With its gentle rolling hills, meandering streams, abundant orchards and tumble-down sheds, a stroll through the back roads around the small township of Ranelagh in Tasmania’s Huon Valley soothes the senses and reveals a wealth of hidden delights.
The sights and smells of late summer brings to mind scenes from rural England, intertwined with a quintessentially Australian flavour. A region favoured by those who enjoy a measure of self sufficiency, the landscape of the Huon Valley is threaded into a diverse tapestry of native bushland, horticultural crops and small landholdings.
Mountain River, which begins 25 kilometres to the north at the back slopes and bushland of kunanyi/Mount Wellington gradually makes its way down to the valley, passing through the agricultural productions around Ranelagh and Huonville before finally discharging into the broad sweep of the Huon River.
‘Solitary walks express the independence that literally takes the heroine out of the social sphere of the houses and their inhabitants, into a larger, lonelier world where she is free to think: walking articulates both physical and mental freedom.’ – Rebecca Solnit, Wanderlust: A History of Walking
As summer gradually transitions to autumn, rows of apple trees hang ever lower under the growing burden of the new seasons’ crop. The Huon Valley is a well-known apple producing region with a long history, and many of the orchards around Ranelagh supply fruit for cider and juice production.

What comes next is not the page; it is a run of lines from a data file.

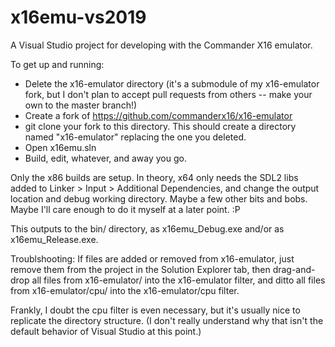 # x16emu-vs2019
A Visual Studio project for developing with the Commander X16 emulator.

To get up and running:
* Delete the x16-emulator directory (it's a submodule of my x16-emulator fork, but I don't plan to accept pull requests from others -- make your own to the master branch!)
* Create a fork of https://github.com/commanderx16/x16-emulator
* git clone your fork to this directory. This should create a directory named "x16-emulator" replacing the one you deleted.
* Open x16emu.sln
* Build, edit, whatever, and away you go.

Only the x86 builds are setup. In theory, x64 only needs the SDL2 libs added to Linker > Input > Additional Dependencies, and change the output location and debug working directory. Maybe a few other bits and bobs. Maybe I'll care enough to do it myself at a later point. :P

This outputs to the bin/ directory, as x16emu_Debug.exe and/or as x16emu_Release.exe.

Troublshooting:
If files are added or removed from x16-emulator, just remove them from  the project in the Solution Explorer tab, then drag-and-drop all files from x16-emulator/ into the x16-emulator filter, and ditto all files from x16-emulator/cpu/ into the x16-emulator/cpu filter.

Frankly, I doubt the cpu filter is even necessary, but it's usually nice to replicate the directory structure. (I don't really understand why that isn't the default behavior of Visual Studio at this point.)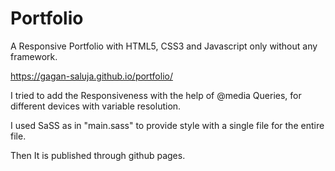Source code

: # Portfolio
A Responsive Portfolio with HTML5, CSS3 and Javascript only without any framework.

https://gagan-saluja.github.io/portfolio/

I tried to add the Responsiveness with the help of @media Queries, for different devices with variable resolution.

I used SaSS as in "main.sass" to  provide style with a single file for the entire file.

Then It is published through github pages.

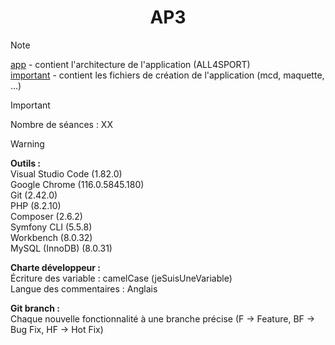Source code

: # <div align="center">AP3</div>

> [!NOTE]
> [app](ap3/tree/main/app) - contient l'architecture de l'application (ALL4SPORT)<br>
> [important](ap3/tree/main/important) - contient les fichiers de création de l'application (mcd, maquette, ...)

> [!IMPORTANT]
> Nombre de séances : XX

> [!WARNING]
> **Outils :**<br>
> Visual Studio Code (1.82.0)<br>
> Google Chrome (116.0.5845.180)<br>
> Git (2.42.0)<br>
> PHP (8.2.10)<br>
> Composer (2.6.2)<br>
> Symfony CLI (5.5.8)<br>
> Workbench (8.0.32)<br>
> MySQL (InnoDB) (8.0.31)<br>
>
> **Charte développeur :**<br>
> Écriture des variable : camelCase (jeSuisUneVariable)<br>
> Langue des commentaires : Anglais<br>
>
> **Git branch :**<br>
> Chaque nouvelle fonctionnalité à une branche précise (F -> Feature, BF -> Bug Fix, HF -> Hot Fix)
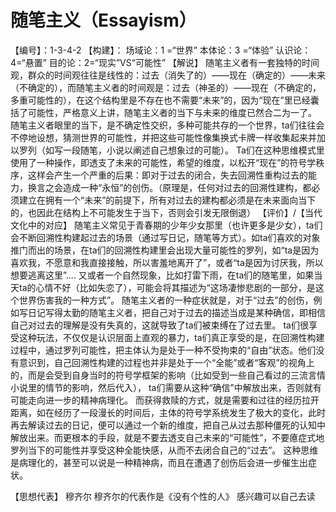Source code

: # 随笔主义（Essayism）
【编号】：1-3-4-2
【构建】：
场域论：1 =“世界”
本体论：3 =“体验”
认识论：4=“悬置”
目的论：2=“现实”VS“可能性”
【解说】
      随笔主义者有一套独特的时间观，群众的时间观往往是线性的：过去（消失了的）——现在（确定的）——未来（不确定的），而随笔主义者的时间观是：过去（神圣的）——现在（不确定的，多重可能性的），在这个结构里是不存在也不需要“未来”的，因为“现在”里已经囊括了可能性，严格意义上讲，随笔主义者的当下与未来的维度已然合二为一了。
     随笔主义者眼里的当下，是不确定性交织，多种可能共存的一个世界，ta们往往会不停地设想，猜测世界的可能性，并把这些可能性像集换式卡牌一样收集起来并加以罗列（如写一段随笔，小说以阐述自己想象过的可能）。
      Ta们在这种思维模式里使用了一种操作，即透支了未来的可能性，希望的维度，以松开“现在”的符号学秩序，这样会产生一个严重的后果：即对于过去的闭合，失去回溯性重构过去的能力，换言之会造成一种“永恒”的创伤。（原理是，任何对过去的回溯性建构，都必须建立在拥有一个“未来”的前提下，所有对过去的建构都必须是在未来面向当下的，也因此在结构上不可能发生于当下，否则会引发无限倒退）
【评价】/【当代文化中的对应】
随笔主义常见于青春期的少年少女那里（也许更多是少女），ta们会不断回溯性构建起过去的场景（通过写日记，随笔等方式）。如ta们喜欢的对象推门而出的场景，在ta们的回溯性构建里会出现大量可能性的罗列，如“ta是因为喜欢我，不愿意和我直接接触，所以害羞地离开了”，或者“ta是因为讨厌我，所以想要逃离这里”....
又或者一个自然现象，比如打雷下雨，在ta们的随笔里，如果当天ta的心情不好（比如失恋了），可能会将其描述为“这场凄惨悲剧的一部分，是这个世界伤害我的一种方式”。
随笔主义者的一种症状就是，对于“过去”的创伤，例如写日记写得太勤的随笔主义者，把自己对于过去的描述当成是某种确信，即相信自己对过去的理解是没有失真的，这就导致了ta们被束缚在了过去里。
ta们很享受这种玩法，不仅仅是认识层面上直观的暴力，ta们真正享受的是，在回溯性构建过程中，通过罗列可能性，把主体认为是处于一种不受拘束的“自由”状态。他们没有意识到，自己回溯性构建的过程也并非是处于一个“全能”或者“客观”的视角上的，而是会受到自身当时的符号学框架的影响（比如受到一些自己看过的三流言情小说里的情节的影响，然后代入）， ta们需要从这种“确信”中解放出来，否则就有可能走向进一步的精神病理化。
而获得救赎的方式，就是需要和过往的经历拉开距离，如在经历了一段漫长的时间后，主体的符号学系统发生了极大的变化，此时再去解读过去的日记，便可以通过一个新的维度，把自己从过去那种僵死的认知中解放出来。而更根本的手段，就是不要去透支自己未来的“可能性”，不要癔症式地罗列当下的可能性并享受这种全能快感，从而不去闭合自己的“过去”。
这种思维是病理化的，甚至可以说是一种精神病，而且在遭遇了创伤后会进一步催生出症状。

【思想代表】
穆齐尔
穆齐尔的代表作是《没有个性的人》
感兴趣可以自己去读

Despite its small size, and with a local population numbering just over 1,000 people, Ranelagh boasts numerous stunning buildings from the 19th century, a quaint fortnightly craft market and even a couple of surprisingly popular spots to grab a bite to eat. Amesbury House, on Ranelagh’s main road, is an example of one of these early residences. It was established in 1879 by the Frankcomb family, who began growing apples in Ranelagh in 1846.
A splash of sunshine yellow and stunning wrought-iron detail on the doors of Ranelagh’s St James Anglican Church readily captures the eye (and often camera) of anyone passing by this heritage-listed building. Built in 1896, the church was designed by James Fagg and built to replace the previous church which had been destroyed in a bushfire in 1885.
And finally, a trip to Ranelagh wouldn’t be complete without stopping by Summer Kitchen Bakery, which has been making a name for itself throughout the Huon Valley and beyond since it opened in 2012. Lauded for their hand-crafted sourdough loaves and delicious pastries, Summer Kitchen boasts a constant stream of traffic passing through its doors, with locals and tourists alike making a beeline for the alluring samples of baked goods on offer.